Question

In IR spectroscopy, which bond absorbs at the highest wavenumber?

• A. C-C
• B. C=C
• C. C \(\equiv\) C
• D. O-H

Hint:

Bonds to Hydrogen (X-H) always appear in the high-frequency region (\( 2500-4000 \text{ cm}^{-1} \)) of the IR spectrum because of the low atomic mass of Hydrogen.

Answer 1

The Correct Option is D

To determine which bond absorbs at the highest wavenumber in IR spectroscopy, we need to understand the relationship between bond strength and wavenumber absorption.

Concept Explanation:

• In IR spectroscopy, the absorption of infrared radiation causes molecular vibrations. The wavenumber (in cm^-1) at which a bond absorbs is directly related to the bond strength and the masses of the atoms involved.
• Stronger bonds and lighter atoms typically absorb at higher wavenumbers because they vibrate at higher frequencies.

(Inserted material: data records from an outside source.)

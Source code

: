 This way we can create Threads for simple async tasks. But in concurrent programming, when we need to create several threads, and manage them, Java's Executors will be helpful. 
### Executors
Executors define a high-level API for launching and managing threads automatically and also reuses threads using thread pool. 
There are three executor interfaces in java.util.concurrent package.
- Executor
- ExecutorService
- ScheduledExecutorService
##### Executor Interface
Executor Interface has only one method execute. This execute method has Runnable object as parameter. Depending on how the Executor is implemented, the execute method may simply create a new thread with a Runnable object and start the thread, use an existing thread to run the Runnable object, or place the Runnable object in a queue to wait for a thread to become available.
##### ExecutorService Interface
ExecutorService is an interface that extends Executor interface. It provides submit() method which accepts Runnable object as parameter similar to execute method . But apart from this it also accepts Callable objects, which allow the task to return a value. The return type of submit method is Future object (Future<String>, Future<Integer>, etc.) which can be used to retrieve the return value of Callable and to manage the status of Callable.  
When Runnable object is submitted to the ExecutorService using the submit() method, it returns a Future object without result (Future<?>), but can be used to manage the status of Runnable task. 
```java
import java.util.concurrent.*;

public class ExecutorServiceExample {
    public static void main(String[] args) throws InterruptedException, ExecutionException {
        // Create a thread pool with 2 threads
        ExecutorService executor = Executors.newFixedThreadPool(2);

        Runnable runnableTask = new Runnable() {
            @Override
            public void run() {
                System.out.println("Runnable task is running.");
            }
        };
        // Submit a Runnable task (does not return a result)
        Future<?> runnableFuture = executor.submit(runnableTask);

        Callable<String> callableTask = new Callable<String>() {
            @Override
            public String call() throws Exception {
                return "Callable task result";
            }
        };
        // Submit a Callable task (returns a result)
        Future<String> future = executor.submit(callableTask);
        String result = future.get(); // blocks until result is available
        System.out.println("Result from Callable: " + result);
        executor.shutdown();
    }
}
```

Now, let's analyze the given options:

1. C-C (Carbon-Carbon) Single Bond: Typically absorbs at a low wavenumber, around 1200 cm^-1.
2. C=C (Carbon-Carbon) Double Bond: Absorbs at a higher wavenumber than single bonds, typically around 1600-1680 cm^-1.
3. C ≡ C (Carbon-Carbon) Triple Bond: Even stronger and stiffer than double bonds, absorbing higher at around 2100-2260 cm^-1.
4. O-H (Oxygen-Hydrogen) Bond: This bond is stronger and involves a lighter hydrogen atom, leading to an absorption at a significantly higher wavenumber, around 3200-3550 cm^-1. This high absorption is characteristic of the O-H stretch, often seen in alcohols and phenols.

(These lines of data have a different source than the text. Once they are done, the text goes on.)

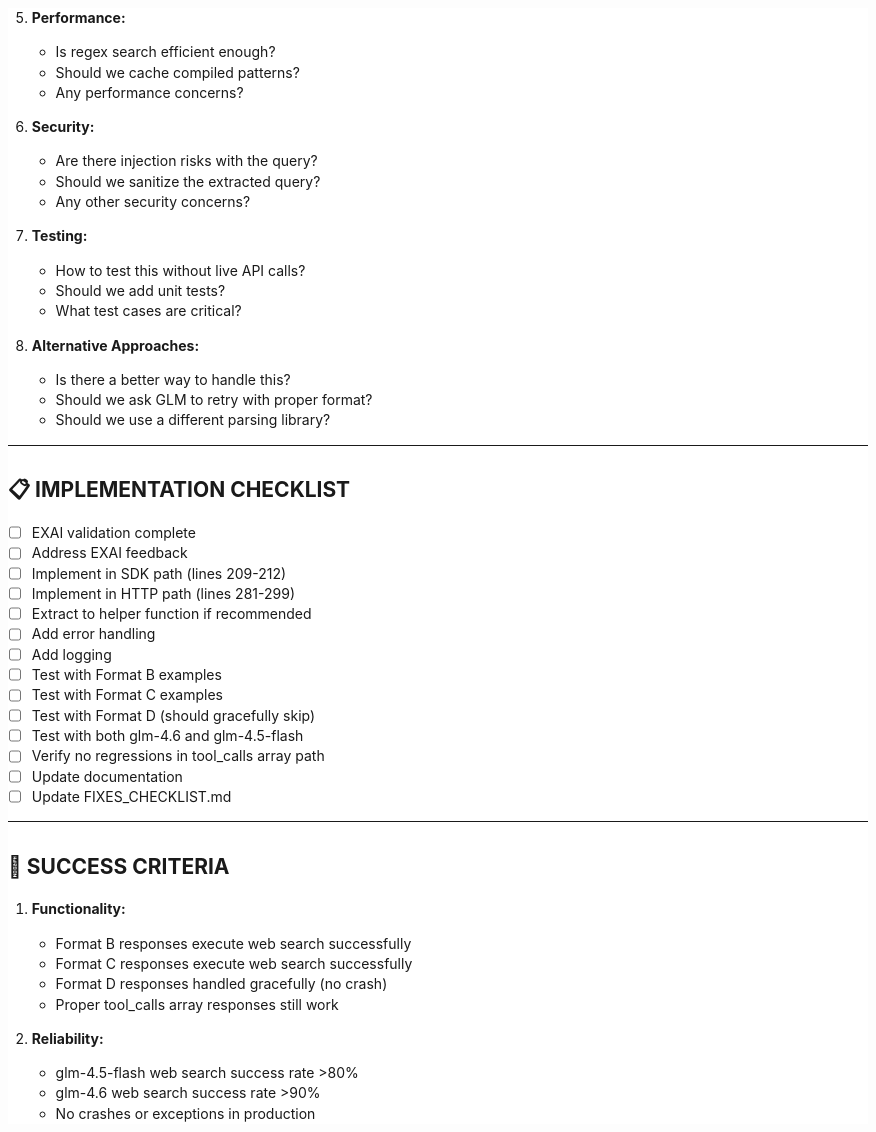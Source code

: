 5. **Performance:**
   - Is regex search efficient enough?
   - Should we cache compiled patterns?
   - Any performance concerns?

6. **Security:**
   - Are there injection risks with the query?
   - Should we sanitize the extracted query?
   - Any other security concerns?

7. **Testing:**
   - How to test this without live API calls?
   - Should we add unit tests?
   - What test cases are critical?

8. **Alternative Approaches:**
   - Is there a better way to handle this?
   - Should we ask GLM to retry with proper format?
   - Should we use a different parsing library?

---

## 📋 IMPLEMENTATION CHECKLIST

- [ ] EXAI validation complete
- [ ] Address EXAI feedback
- [ ] Implement in SDK path (lines 209-212)
- [ ] Implement in HTTP path (lines 281-299)
- [ ] Extract to helper function if recommended
- [ ] Add error handling
- [ ] Add logging
- [ ] Test with Format B examples
- [ ] Test with Format C examples
- [ ] Test with Format D (should gracefully skip)
- [ ] Test with both glm-4.6 and glm-4.5-flash
- [ ] Verify no regressions in tool_calls array path
- [ ] Update documentation
- [ ] Update FIXES_CHECKLIST.md

---

## 🎯 SUCCESS CRITERIA

1. **Functionality:**
   - Format B responses execute web search successfully
   - Format C responses execute web search successfully
   - Format D responses handled gracefully (no crash)
   - Proper tool_calls array responses still work

2. **Reliability:**
   - glm-4.5-flash web search success rate >80%
   - glm-4.6 web search success rate >90%
   - No crashes or exceptions in production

Based on this analysis, O-H bonds absorb at the highest wavenumber due to their bond strength and the light mass of the hydrogen atom.

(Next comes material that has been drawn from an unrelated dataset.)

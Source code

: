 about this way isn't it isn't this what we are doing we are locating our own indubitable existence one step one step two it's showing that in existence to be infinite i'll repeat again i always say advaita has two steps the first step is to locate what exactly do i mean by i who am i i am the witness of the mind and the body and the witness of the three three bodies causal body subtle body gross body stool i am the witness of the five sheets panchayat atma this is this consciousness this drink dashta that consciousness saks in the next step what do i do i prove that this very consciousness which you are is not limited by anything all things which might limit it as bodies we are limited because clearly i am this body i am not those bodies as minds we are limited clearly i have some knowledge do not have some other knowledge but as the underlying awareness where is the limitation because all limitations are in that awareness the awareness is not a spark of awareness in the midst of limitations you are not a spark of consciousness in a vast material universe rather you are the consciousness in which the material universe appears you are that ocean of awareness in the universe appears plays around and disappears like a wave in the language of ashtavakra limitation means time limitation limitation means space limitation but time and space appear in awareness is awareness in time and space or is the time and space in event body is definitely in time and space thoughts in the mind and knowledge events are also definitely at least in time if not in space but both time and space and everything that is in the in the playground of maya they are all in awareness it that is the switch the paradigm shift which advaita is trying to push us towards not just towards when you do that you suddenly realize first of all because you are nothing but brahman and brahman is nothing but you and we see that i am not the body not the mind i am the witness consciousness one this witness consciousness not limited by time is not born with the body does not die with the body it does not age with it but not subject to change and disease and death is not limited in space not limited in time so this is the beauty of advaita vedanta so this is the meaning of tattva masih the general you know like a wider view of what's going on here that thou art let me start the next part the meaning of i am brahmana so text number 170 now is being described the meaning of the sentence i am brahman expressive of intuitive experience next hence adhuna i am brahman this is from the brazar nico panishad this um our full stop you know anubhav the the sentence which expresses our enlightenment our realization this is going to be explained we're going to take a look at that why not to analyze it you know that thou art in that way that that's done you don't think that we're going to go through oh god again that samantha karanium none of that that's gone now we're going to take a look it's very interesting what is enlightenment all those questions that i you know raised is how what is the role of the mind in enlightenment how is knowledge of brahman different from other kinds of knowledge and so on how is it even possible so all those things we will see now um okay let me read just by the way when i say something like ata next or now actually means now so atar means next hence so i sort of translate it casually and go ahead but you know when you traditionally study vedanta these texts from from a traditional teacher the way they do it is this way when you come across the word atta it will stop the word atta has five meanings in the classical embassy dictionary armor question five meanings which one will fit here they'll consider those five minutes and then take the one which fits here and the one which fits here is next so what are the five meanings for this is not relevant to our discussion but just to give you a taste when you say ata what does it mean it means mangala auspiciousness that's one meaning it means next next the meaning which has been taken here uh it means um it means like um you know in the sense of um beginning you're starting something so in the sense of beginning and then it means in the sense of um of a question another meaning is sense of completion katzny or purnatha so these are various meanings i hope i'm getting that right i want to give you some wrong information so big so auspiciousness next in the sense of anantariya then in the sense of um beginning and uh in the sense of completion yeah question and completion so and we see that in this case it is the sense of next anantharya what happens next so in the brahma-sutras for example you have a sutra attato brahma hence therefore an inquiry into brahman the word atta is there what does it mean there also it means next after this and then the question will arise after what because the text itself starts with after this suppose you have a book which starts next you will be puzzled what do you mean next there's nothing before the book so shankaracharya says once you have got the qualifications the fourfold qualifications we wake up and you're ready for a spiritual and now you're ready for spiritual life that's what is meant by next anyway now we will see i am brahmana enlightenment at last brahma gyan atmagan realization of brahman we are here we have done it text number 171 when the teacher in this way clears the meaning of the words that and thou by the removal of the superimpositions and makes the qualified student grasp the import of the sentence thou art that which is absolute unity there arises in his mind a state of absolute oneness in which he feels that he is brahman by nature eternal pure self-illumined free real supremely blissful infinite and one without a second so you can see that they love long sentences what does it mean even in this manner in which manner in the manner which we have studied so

Conclusion: The correct answer is O-H, which absorbs at the highest wavenumber in IR spectroscopy.

Answer 2

Step 1: Understanding the Concept:
The wavenumber \( (\bar{\nu}) \) of absorption in Infrared (IR) spectroscopy is determined by the strength of the bond and the mass of the atoms involved.
Step 2: Key Formula or Approach:
According to Hooke's Law for bond vibration:
\[ \bar{\nu} = \frac{1}{2\pi c} \sqrt{\frac{k}{\mu}} \]
Where:
\( k \) is the force constant (bond strength).
\( \mu \) is the reduced mass \( (\frac{m_1 m_2}{m_1 + m_2}) \).
Step 3: Detailed Explanation:
- Bond Strength: Higher bond order (triple \(>\) double \(>\) single) increases \( k \), which increases wavenumber. So \( C \equiv C>C = C>C-C \).
- Reduced Mass: As the mass of the atoms decreases, \( \mu \) decreases, which significantly increases the wavenumber.
- Comparing \( C \equiv C \) and \( O-H \): Although \( C \equiv C \) has a high force constant, the reduced mass of the \( O-H \) bond is extremely small because of the Hydrogen atom (\( m_H \approx 1 \)).
- Typically, \( O-H \) stretching occurs at \( 3200-3600 \text{ cm}^{-1} \), while \( C \equiv C \) occurs at \( 2100-2250 \text{ cm}^{-1} \), \( C=C \) at \( 1600-1680 \text{ cm}^{-1} \), and \( C-C \) in the fingerprint region (\(<1300 \text{ cm}^{-1} \)).
Step 4: Final Answer:
The O-H bond absorbs at the highest wavenumber due to the very low reduced mass of Hydrogen.